Bca reagent

The pre-treated NUGC-4 cells were scraped and lysed with radioimmunoprecipitation assay (RIPA) buffer containing 1:100 complete^TM Protease Inhibitor Cocktail (Roche, United States) in 1.5 ml EP tubes on ice for 20 min. Then, the lysed samples were centrifuged at 12,000 rpm for 20 min at 4°C. After centrifugation, the supernatants were transferred to clean EP tubes and mixed with 1:4 volume 5 × sodium dodecyl sulfate–polyacrylamide gel electrophoresis (SDS-PAGE) loading buffer (BioSharp Inc., Nanjing).
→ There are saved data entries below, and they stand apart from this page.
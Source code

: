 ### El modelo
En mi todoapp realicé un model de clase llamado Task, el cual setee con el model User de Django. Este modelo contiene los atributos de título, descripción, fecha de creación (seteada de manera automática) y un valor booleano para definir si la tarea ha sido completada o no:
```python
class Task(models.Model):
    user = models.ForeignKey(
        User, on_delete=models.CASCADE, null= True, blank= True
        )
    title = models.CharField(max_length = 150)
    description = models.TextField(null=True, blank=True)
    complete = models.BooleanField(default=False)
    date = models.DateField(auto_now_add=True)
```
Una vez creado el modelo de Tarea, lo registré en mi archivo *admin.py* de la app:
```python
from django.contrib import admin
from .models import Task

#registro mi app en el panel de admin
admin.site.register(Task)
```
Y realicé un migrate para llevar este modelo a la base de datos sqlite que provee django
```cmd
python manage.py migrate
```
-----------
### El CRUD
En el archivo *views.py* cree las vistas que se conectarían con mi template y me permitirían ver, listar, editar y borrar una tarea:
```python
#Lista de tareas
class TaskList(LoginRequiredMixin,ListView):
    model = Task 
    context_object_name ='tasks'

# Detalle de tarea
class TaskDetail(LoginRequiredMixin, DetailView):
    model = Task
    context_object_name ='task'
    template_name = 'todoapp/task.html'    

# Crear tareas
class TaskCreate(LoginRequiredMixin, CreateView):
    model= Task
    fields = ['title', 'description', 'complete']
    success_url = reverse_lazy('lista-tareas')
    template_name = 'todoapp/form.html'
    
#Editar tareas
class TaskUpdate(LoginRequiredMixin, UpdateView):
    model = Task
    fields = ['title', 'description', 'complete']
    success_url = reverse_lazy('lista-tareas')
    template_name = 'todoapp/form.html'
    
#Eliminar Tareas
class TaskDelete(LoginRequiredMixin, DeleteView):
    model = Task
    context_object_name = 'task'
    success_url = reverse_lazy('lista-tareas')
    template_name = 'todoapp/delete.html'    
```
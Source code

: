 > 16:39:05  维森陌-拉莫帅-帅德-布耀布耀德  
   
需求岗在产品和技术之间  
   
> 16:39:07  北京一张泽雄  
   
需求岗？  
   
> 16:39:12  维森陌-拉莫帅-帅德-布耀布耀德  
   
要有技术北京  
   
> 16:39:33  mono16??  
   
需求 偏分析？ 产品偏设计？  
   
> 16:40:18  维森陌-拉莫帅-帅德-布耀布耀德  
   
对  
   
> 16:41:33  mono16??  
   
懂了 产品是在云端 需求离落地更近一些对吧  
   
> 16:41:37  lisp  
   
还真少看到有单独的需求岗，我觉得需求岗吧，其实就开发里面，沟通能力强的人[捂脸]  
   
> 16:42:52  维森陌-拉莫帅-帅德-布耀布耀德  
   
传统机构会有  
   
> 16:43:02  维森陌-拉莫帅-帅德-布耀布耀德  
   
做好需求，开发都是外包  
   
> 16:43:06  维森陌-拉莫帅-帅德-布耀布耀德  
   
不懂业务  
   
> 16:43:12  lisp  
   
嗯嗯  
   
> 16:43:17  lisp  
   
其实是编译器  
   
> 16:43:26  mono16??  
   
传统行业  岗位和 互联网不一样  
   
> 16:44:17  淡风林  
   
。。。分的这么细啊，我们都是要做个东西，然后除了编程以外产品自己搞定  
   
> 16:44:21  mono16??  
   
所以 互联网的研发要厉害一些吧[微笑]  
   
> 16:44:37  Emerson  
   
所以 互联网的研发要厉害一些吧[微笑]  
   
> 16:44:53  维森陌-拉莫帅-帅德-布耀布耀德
The samples were placed in boiling water for 5 min to ensure protein denaturation. Protein was quantified using bicinchoninic acid (BCA) reagent (Keygen). Subsequently, equal amounts of proteins (15 μg) from each sample were added to SDS-PAGE to separate the target protein, and then transferred onto polyvinylidene fluoride (PVDF) blotting membranes (GE Healthcare, Germany). The polyacrylamide gels were prepared in advance using a PAGE Gel Fast Preparation Kit (Epizyme Inc., Nanjing). Next, the membranes were blocked with 5–10% skim milk for 1 h, then cut into strips and incubated with the primary antibodies overnight and subsequently with the secondary antibodies for 1 h. Protein bands were visualized according to the instructions of the PageRuler pre-stained protein ladder (Thermo Fisher Scientific, United States).